Tutorial 6: Calculating the density and heat capacity of an O2 plasma

The most common use of minplascalc is the calculation of thermophysical properties of plasmas in LTE. In this example we’ll look at the thermodynamic properties \(\rho\) and \(C_P\).

The relatively simple case of a pure oxygen plasma is useful for demonstration and validation purposes. As in Tutorial 5, a JSON mixture file must be created by the user to specify the plasma species present and the relative proportions of elements. We’ll use the example mixture file shipped with minplascalc, located at minplascalc/data/mixtures/O2_plasma.json.

We start by loading up the matplotlib graphing module, numpy for array operations, and minplascalc.

In [1]:
%matplotlib inline
import matplotlib.pyplot as plt
import numpy as np
import minplascalc as mpc

Next, we create a minplascalc Mixture object using the path to the mixture file as before.

In [2]:
mixture = mpc.Mixture(str(mpc.MIXTUREPATH / "O2_plasma.json"), 1000, 101325)

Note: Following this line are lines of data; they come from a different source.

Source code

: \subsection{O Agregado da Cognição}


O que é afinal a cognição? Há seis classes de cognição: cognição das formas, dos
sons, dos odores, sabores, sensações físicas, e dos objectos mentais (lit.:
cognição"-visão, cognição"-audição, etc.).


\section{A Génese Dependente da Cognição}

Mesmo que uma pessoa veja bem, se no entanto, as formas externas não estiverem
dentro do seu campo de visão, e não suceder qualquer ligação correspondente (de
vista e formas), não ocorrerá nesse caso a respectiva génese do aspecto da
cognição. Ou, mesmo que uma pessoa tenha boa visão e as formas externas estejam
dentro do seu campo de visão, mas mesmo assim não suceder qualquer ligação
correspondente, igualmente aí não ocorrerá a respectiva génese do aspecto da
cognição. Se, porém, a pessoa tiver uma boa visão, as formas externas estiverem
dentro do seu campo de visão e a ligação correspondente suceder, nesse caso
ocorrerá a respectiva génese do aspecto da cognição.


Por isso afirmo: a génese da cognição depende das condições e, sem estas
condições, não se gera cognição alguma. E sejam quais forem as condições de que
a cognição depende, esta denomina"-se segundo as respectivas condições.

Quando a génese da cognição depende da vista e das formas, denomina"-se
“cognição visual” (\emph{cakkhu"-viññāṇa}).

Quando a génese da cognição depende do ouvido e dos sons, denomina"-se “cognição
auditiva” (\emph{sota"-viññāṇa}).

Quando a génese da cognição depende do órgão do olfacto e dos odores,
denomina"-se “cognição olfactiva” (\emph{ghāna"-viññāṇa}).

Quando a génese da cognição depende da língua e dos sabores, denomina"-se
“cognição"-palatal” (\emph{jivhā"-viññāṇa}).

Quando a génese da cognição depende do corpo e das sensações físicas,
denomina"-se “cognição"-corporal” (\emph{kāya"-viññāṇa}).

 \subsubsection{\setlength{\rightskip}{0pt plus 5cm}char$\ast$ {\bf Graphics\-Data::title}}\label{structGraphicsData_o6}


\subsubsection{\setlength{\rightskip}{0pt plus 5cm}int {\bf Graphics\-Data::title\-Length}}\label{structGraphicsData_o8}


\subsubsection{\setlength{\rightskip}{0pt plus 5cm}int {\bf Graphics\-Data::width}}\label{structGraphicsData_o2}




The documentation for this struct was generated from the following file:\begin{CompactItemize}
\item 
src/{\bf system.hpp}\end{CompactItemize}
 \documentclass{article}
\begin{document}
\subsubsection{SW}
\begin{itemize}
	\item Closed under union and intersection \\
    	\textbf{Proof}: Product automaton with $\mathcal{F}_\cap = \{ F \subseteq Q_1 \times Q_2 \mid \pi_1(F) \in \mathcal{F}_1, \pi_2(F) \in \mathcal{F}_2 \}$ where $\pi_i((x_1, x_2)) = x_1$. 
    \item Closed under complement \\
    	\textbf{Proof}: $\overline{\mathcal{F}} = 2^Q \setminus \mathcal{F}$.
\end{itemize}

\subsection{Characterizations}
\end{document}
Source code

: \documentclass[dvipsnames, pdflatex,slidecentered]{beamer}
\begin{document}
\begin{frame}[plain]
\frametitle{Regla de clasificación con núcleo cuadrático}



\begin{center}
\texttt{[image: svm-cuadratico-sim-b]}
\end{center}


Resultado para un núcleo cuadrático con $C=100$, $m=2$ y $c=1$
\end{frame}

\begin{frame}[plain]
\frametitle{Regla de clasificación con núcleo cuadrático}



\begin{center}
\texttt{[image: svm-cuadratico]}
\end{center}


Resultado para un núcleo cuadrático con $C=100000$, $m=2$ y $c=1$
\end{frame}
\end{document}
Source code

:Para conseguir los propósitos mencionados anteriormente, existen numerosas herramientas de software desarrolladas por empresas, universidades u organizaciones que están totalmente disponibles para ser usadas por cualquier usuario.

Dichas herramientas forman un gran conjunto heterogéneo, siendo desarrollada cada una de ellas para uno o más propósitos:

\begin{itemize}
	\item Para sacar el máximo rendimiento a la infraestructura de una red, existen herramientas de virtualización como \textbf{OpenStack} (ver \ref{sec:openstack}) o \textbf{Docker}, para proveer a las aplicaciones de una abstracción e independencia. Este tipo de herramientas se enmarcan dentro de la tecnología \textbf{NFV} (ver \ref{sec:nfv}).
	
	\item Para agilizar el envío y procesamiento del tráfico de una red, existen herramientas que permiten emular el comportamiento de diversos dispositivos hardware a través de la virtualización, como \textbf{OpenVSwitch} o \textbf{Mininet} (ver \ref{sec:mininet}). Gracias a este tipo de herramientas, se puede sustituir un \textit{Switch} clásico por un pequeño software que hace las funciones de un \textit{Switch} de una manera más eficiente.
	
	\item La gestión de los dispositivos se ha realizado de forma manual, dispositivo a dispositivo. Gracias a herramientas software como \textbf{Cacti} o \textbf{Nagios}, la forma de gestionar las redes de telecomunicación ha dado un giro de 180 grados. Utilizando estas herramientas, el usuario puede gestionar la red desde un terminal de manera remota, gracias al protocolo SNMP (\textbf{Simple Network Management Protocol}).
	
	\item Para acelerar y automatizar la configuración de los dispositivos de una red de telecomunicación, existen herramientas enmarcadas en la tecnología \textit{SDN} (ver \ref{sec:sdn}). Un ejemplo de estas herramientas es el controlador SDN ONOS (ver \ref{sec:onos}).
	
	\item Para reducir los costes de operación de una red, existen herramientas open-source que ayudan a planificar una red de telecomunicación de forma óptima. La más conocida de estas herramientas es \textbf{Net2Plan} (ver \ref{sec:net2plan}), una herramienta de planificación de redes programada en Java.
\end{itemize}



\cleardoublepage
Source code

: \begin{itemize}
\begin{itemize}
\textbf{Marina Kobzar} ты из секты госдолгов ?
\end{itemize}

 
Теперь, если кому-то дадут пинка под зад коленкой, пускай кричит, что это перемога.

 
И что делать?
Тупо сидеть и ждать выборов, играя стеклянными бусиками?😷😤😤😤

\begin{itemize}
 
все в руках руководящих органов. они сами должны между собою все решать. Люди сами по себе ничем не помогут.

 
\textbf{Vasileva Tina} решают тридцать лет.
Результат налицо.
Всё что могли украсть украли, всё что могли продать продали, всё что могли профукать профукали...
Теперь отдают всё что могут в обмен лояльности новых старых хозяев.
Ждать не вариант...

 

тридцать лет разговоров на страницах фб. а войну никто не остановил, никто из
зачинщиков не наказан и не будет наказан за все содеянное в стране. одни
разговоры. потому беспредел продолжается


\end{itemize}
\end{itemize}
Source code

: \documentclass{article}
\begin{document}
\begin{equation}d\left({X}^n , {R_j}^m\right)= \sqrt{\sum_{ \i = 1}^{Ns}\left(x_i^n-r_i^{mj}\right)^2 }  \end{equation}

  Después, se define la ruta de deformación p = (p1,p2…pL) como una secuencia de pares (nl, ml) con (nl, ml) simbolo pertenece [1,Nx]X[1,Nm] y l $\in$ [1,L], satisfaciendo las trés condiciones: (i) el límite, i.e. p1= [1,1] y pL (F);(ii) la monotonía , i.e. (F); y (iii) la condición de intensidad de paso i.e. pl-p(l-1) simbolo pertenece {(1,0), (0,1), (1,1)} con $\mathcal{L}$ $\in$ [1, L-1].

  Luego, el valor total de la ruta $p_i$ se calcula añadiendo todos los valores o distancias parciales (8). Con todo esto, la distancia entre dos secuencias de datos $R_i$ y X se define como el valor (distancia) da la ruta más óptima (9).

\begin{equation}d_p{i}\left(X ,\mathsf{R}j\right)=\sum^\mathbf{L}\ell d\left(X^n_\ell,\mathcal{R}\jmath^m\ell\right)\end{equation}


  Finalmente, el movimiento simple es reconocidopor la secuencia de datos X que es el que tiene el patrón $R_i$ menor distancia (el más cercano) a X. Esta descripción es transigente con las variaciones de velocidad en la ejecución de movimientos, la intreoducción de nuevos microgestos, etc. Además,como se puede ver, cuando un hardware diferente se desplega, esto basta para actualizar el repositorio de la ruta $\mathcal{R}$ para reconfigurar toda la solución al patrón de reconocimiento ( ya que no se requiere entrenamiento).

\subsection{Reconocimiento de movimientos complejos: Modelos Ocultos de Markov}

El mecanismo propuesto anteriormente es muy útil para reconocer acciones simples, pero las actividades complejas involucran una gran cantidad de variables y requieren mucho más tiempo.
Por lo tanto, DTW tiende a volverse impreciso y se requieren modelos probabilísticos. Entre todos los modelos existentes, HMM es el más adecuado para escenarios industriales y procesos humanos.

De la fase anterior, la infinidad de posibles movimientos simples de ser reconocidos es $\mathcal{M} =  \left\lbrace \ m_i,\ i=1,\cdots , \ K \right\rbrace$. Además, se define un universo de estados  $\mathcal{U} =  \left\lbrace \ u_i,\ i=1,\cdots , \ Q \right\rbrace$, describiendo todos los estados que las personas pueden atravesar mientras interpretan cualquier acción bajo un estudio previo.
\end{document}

Next, set a range of temperatures to calculate the thermophysical properties at - in this case we’re going from 1000 to 25000 K. Also initialise lists to store the property values at each temperature

In [3]:
temperatures = np.linspace(1000, 25000, 100)
density = []
cp = []

Now we can perform the property calculations. We loop over all the temperatures setting the mixture object’s temperature attribute to the appropriate value, initialising the species numbers using the Mixture object’s initialiseNi(Ni) function (which takes a list of the initial guesses of the \(N_i\) value for each species), and calculating the LTE composition using the object’s solveGfe() function. Once we have the LTE composition, we can calculate the plasma density by calling the Mixture object’s calculateDensity() function.

The Mixture object also has a calculate_heat_capacity() function. Internally, this makes two additional function calls to solveGfe() at temperatures slightly above and slightly below the target temperature. A numerical derivative then gives the LTE value of \(C_P\) at that point.

Note that execution of these calculations is fairly compute intensive and as a result the following code snippet may take several seconds to complete.

In [4]:
for T in temperatures:
    mixture.T = T
    mixture.initialise_ni([1e20 for n in range(len(mixture.species))])
    mixture.solve_gfe()
    density.append(mixture.calculate_density())
    cp.append(mixture.calculate_heat_capacity())

Now we can visualise the properties by plotting them against temperature, to see how they vary.

In [5]:
fig, (ax0, ax1) = plt.subplots(1, 2, figsize=(10, 5))
ax0.set_title("$\mathregular{O_2}$ plasma density at 1 atm")
ax0.set_xlabel("T, K")
ax0.set_ylabel("$\mathregular{\\rho, kg/m^3}$")
ax0.semilogy(temperatures, density);
ax1.set_title("$\mathregular{O_2}$ plasma heat capacity at 1 atm")
ax1.set_xlabel("T, K")
ax1.set_ylabel("$\mathregular{C_P, J/kg \cdot K}$")
ax1.plot(temperatures, cp);
plt.tight_layout()
../_images/notebooks_Tutorial_6_-_Oxygen_Plasma_Density_and_Cp_9_0.png

The results obtained using minplascalc are comparable to other data for oxygen plasmas in literature, for example Boulos et al 1994 (see README for full reference). In particular the position and size of the peaks in \(C_P\), which are caused by the highly nonlinear dissociation and first ionisation reactions of O2 and O respectively, are accurately captured.